The San Jose State professors, who wrote an open letter detailing their concerns, argue that using courses developed outside the university and presented online by faculty from other campuses poses an existential threat. SJSU professors will no longer have control over course content. They will not be able to apply their personal experiences, research and knowledge to the material being presented. In short: Who needs them?
And they worry that the cash-strapped California State University system will see open courses as college on the cheap and adopt them not for the flexibility they can provide, but for the money they can save.
As I said, all valid concerns. We should keep a close eye on how these massive online courses are deployed. But I'll gently suggest that there is another way to look at this: Maybe the highest and best calling for open online courses is not to replace the traditional way of going to college. In fact, maybe it's not even to ham-handedly replace an on-campus classroom course with a virtual course.

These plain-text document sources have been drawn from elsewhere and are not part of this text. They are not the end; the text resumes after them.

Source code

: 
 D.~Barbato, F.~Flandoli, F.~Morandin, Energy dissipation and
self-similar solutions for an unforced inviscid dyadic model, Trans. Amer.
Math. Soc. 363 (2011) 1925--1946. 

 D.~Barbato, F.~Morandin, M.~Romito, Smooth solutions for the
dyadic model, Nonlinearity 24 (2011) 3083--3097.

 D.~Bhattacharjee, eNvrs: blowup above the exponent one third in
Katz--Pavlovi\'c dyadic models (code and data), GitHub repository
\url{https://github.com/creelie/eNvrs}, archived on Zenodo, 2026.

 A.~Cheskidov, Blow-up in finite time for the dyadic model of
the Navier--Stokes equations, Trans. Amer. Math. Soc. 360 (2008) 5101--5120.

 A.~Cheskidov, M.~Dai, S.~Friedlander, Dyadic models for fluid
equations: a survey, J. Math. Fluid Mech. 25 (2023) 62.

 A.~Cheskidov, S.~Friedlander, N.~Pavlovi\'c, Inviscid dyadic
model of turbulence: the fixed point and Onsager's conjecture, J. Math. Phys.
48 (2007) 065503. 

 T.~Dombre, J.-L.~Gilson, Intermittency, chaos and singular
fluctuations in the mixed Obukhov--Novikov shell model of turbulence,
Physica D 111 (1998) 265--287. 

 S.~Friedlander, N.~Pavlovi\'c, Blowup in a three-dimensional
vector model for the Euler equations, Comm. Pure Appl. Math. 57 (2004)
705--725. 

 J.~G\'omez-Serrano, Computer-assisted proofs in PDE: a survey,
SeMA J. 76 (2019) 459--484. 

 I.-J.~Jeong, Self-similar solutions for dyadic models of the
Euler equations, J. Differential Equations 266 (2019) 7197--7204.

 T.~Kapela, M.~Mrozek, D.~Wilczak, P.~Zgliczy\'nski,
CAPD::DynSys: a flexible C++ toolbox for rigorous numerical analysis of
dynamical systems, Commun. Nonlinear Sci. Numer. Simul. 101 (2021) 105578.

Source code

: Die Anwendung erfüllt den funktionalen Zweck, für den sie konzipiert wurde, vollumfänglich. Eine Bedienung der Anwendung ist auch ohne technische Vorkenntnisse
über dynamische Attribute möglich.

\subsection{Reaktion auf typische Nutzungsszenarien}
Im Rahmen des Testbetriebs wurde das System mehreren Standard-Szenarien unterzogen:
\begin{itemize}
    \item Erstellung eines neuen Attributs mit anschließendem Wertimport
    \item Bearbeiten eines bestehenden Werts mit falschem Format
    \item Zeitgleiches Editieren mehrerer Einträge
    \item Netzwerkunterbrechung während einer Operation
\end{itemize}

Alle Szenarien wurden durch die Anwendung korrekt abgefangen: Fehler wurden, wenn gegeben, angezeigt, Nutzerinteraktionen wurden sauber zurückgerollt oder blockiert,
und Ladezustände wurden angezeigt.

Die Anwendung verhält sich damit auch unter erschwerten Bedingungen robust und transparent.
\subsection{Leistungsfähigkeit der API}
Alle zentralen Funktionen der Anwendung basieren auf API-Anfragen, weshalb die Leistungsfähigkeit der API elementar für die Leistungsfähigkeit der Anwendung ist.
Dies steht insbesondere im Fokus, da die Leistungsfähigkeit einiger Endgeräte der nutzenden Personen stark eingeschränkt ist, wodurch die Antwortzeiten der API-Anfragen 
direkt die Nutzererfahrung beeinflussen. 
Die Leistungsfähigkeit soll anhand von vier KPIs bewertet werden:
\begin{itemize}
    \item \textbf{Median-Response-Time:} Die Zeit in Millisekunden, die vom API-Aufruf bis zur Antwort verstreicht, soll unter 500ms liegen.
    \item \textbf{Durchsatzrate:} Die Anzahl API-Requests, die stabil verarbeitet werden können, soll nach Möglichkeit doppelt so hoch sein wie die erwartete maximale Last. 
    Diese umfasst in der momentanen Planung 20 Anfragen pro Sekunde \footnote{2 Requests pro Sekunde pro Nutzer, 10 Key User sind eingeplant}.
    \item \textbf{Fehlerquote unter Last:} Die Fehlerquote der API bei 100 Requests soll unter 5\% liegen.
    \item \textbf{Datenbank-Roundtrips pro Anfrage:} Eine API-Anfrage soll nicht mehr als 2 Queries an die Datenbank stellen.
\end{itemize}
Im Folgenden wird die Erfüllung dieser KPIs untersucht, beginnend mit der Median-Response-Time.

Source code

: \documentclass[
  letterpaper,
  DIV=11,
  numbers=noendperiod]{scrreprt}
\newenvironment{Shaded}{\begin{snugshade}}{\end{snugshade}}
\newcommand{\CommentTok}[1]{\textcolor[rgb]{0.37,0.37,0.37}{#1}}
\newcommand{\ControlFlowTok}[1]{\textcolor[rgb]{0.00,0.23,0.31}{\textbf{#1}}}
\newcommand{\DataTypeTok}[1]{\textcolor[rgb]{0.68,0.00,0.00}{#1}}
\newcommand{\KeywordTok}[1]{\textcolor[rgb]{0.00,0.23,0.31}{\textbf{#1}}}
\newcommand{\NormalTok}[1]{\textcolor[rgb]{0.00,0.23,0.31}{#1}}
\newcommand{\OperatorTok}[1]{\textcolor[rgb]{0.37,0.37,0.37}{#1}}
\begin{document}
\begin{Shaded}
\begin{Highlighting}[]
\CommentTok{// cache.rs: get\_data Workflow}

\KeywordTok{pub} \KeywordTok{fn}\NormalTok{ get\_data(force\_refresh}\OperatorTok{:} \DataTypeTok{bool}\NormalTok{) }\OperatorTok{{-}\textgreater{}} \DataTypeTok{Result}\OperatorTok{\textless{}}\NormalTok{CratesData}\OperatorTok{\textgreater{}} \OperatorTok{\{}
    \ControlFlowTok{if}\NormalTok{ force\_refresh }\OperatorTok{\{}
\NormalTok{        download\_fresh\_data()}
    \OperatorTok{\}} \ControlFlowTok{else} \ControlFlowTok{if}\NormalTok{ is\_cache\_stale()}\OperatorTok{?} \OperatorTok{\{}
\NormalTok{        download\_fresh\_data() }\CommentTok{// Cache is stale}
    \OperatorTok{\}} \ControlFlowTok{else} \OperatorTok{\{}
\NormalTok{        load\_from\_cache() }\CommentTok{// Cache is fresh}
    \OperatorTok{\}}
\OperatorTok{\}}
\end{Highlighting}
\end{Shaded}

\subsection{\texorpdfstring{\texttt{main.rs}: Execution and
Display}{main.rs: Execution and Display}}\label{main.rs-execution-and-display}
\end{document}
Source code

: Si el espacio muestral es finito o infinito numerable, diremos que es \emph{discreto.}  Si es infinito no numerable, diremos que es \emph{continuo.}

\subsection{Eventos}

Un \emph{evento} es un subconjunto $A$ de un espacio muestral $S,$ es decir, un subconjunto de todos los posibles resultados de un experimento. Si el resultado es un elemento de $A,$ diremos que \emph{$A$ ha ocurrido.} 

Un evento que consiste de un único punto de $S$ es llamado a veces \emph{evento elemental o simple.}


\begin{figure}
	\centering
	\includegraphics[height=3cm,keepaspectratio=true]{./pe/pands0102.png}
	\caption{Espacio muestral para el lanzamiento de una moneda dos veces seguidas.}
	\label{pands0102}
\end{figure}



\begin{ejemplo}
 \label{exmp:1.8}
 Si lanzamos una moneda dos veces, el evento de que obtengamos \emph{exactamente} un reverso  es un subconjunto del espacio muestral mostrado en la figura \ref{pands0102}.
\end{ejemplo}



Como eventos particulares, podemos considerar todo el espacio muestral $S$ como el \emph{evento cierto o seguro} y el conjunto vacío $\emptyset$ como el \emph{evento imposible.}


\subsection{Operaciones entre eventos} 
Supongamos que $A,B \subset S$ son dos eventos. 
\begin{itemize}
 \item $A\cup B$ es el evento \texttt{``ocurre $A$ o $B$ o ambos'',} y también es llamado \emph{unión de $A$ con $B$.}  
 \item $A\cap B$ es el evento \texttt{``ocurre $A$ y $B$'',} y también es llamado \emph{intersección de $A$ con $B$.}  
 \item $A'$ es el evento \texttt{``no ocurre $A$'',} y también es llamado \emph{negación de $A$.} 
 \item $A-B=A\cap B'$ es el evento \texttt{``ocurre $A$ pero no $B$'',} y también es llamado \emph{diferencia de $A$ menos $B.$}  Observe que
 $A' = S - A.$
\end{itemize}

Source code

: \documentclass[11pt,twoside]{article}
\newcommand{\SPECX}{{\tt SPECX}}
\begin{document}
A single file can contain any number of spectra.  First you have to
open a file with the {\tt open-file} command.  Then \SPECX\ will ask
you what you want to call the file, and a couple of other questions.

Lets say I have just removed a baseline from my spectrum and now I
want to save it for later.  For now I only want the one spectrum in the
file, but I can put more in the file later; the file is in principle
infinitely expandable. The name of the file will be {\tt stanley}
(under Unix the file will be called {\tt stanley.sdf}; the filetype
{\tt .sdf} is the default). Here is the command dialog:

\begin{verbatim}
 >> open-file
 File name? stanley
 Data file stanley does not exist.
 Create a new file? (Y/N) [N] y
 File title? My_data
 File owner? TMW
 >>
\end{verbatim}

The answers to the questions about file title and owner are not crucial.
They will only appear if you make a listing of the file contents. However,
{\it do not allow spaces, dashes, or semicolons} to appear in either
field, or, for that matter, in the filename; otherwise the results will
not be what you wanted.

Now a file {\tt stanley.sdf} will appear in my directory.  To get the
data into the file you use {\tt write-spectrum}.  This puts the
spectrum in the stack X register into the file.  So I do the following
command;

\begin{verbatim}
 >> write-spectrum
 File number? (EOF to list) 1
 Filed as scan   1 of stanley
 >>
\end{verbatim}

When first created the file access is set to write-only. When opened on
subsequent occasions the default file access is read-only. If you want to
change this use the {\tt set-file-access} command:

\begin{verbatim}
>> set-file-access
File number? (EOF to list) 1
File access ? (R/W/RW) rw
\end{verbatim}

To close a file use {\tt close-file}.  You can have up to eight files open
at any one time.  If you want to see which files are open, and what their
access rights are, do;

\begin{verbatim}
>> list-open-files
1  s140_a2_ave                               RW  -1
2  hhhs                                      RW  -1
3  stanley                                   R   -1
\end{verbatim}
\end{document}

When I talked to Coursera co-founder Andrew Ng earlier this year, what excited him most about this new way of teaching and learning was the potential it held for those who left college before finishing their degrees.
"Hopefully, it will bring a lot of working adults back into the education system," he said. "There are working adults who don't have a college degree." Massive online courses could ultimately let them pick up their remaining credits without having to regularly make it to a class at a specific place and time.
And he talked about knowledge-hungry students in developing countries who lack access -- financial and geographical -- to higher education. None of which means Ng, an associate professor himself, isn't also excited about Coursera providing on-campus, online learning.
But rather than serve as a way to make professors less relevant, Ng described a system in which professors were more involved in teaching. Remember the flipped classroom idea? Daphne Koller, Ng's co-founder and a Stanford computer science professor, told me this week that that is exactly how she taught her most recent course.
"When they come into class, they have an open-ended discussion," she says. "Let's imagine you've got this problem. How do you go about solving it? It's much more interesting. Compare that to siting in an auditorium with 150 people listening to the same lecture."
The student/professor discussion is interactive and more personal. All of which makes the professor more important, not less. "The real value of attending a great university isn't just the content," Ng told me. It's the interaction with the person delivering that content.
I understand that Ng is the founder of a for-profit business who has a self-interest in spreading the gospel of massive online learning. And I realize that it's too early in the online course revolution to know whether the shift will play out more the way people like Ng and Koller see it, or more the way the San Jose State philosophy professors see it.
That's why, as the revolution rolls on, we'd be wise to listen to both.